Summary and Analysis
Chapter 14
Summary
The Everglades and Lake Okeechobee are Tea Cake's territory. He knows the work, the bosses, the workers, and the camps. He and Janie arrive early so that they can get a room at a hotel where they will have access to a bathtub. Work in the muck is very dirty. They move on a few days later to a location where there is the assurance of work with a boss that Tea Cake likes. They rent a two-room house, which Janie soon turns into a home while Tea Cake plants beans. For diversion, Tea Cake proposes that he teach Janie how to handle guns and shoot.
The workers pour into the camp, but Tea Cake can't make any extra money gambling because this is the start of the season, and nobody has any money. The lively life of migrants surrounds Janie. These people work hard all day and play hard at night. The jook joints are alive with activity, and Tea Cake and Janie's house is an oasis for the other workers. Tea Cake sits in the doorway and entertains the people with his guitar and his stories.

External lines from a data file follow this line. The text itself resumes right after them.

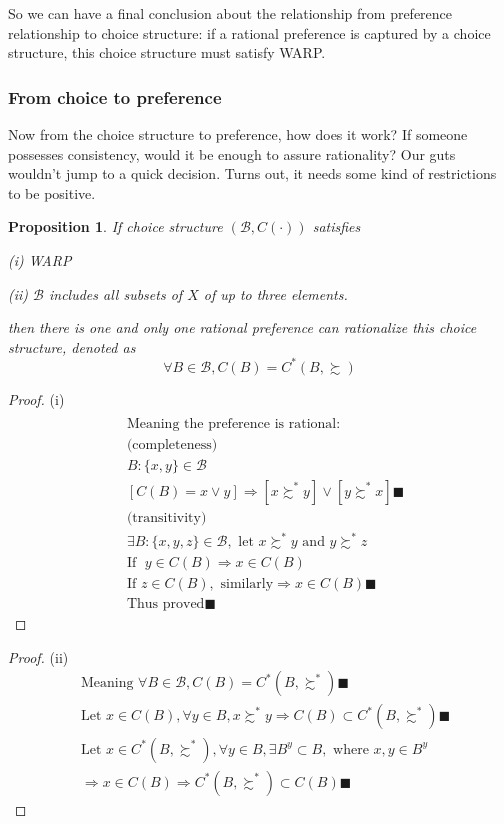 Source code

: \documentclass{article}
\newtheorem{proposition}{Proposition}
\begin{document}
So we can have a final conclusion about the relationship from preference relationship to choice structure: if a rational preference is captured by a choice structure, this choice structure must satisfy WARP.

\subsubsection{From choice to preference}
Now from the choice structure to preference, how does it work? If someone possesses consistency, would it be enough to assure rationality? Our guts wouldn't jump to a quick decision. Turns out, it needs some kind of restrictions to be positive.

\begin{proposition}
If choice structure $(\mathscr{B},C(\cdot))$ satisfies

(i) 
WARP

(ii) 
$\mathscr{B}$ includes all subsets of $X$ of up to three elements.

then there is one and only one rational preference can rationalize this choice structure, denoted as
$$\forall B\in \mathscr{B},C(B)=C^{*}(B,\succsim)$$
\end{proposition}

\begin{proof}
(i)
\begin{align}
\\& \text{Meaning the preference is rational: }
\\&\text{(completeness)}
\\&B:\{x,y\}\in \mathscr{B}
\\&[C(B)=x\lor y] \Rightarrow [x\succsim^{*} y] \lor [y\succsim^{*} x]\blacksquare
\\&\text{(transitivity)}
\\&\exists B:\{x,y,z\}\in \mathscr{B}, \text{ let } x \succsim^{*} y \text{ and }  y\succsim^{*} z
\\&\text{If } \; y\in C(B) \Rightarrow x \in C(B)
\\&\text{If } z\in C(B), \text{ similarly} \Rightarrow x\in C(B) 
\blacksquare
\\& \text{Thus proved}\blacksquare
\end{align}
\end{proof}

\begin{proof}
(ii)
\begin{align}
&\text{Meaning }\forall B \in \mathscr{B}, C(B)=C^{*}(B,\succsim^{*})\blacksquare
\\& \text{Let } x \in C(B),\forall y\in B,x\succsim^{*}y \Rightarrow C(B)\subset C^{*}(B,\succsim^{*})
\blacksquare
\\& \text{Let }x\in C^{*}(B,\succsim^{*}),\forall y\in B, \exists B^{y}\subset B, \text{ where } x,y\in B^{y} 
\\&\Rightarrow x\in C(B) \Rightarrow C^{*}(B,\succsim^{*})\subset C(B)\blacksquare
\end{align}
\end{proof}
\end{document}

At first, Janie only keeps house and cooks baked beans to please Tea Cake. When Janie grows tired of staying home and Tea Cake claims to be so lonesome for her that he has to take off work just to be with her, she decides to go to work with him. Together, they work and joke, and the migrants readily accept Janie. In the muck, Janie thinks about life in Eatonville and feels pity for the people there.
Analysis
In a short time, Janie gains acceptance from the other migrant workers, but only after enduring their initial judgments. After dealing with the boredom of keeping house and Tea Cake's loneliness for her, Janie decides to work in the fields with her husband. Many of the migrant workers believed that Janie "thought herself too good to work like the rest of the women." The workers pass judgment on Janie because she had not initially worked on the muck. They assumed that she considered herself too privileged to subject herself to the difficult labor of the migrant workers. She fits in quickly, and the judgments made by the workers are dropped as they witness the "romping and playing they [Tea Cake and Janie] carried on behind the boss's back."
Hurston also reveals in this chapter that Tea Cake serves to bring people together. His "house was a magnet, the unauthorized center of the 'job.'" Whether he plays the guitar or tells stories, the migrant workers seem to be drawn to Tea Cake and his charming personality, much like Janie is.
Unlike Janie's other husbands, Tea Cake makes a point to tell her that he loves her. He misses her so much while he is working in the fields that he convinces her to get a job working along side of him. Janie is the center of Tea Cake's world, and he does not want her to forget it.
Glossary
pickin' my box playing my guitar.
dyke . . . Indians Hurston has inserted two seemingly insignificant details here which she will later use for dramatic effect when the hurricane strikes. Tea Cake and Janie live very close to the lake, and they will see Indians leaving as the storm approaches — yet they choose to ignore the wisdom of these local people.
jook bar
flivver a small, cheap automobile, especially an old one.
sit in the doorway Hurston does not even suggest that the migrants go into Janie's house.
black-eyed peas and rice This combination is known as "Hoppin' John." It is a staple with a long history in Southern cooking.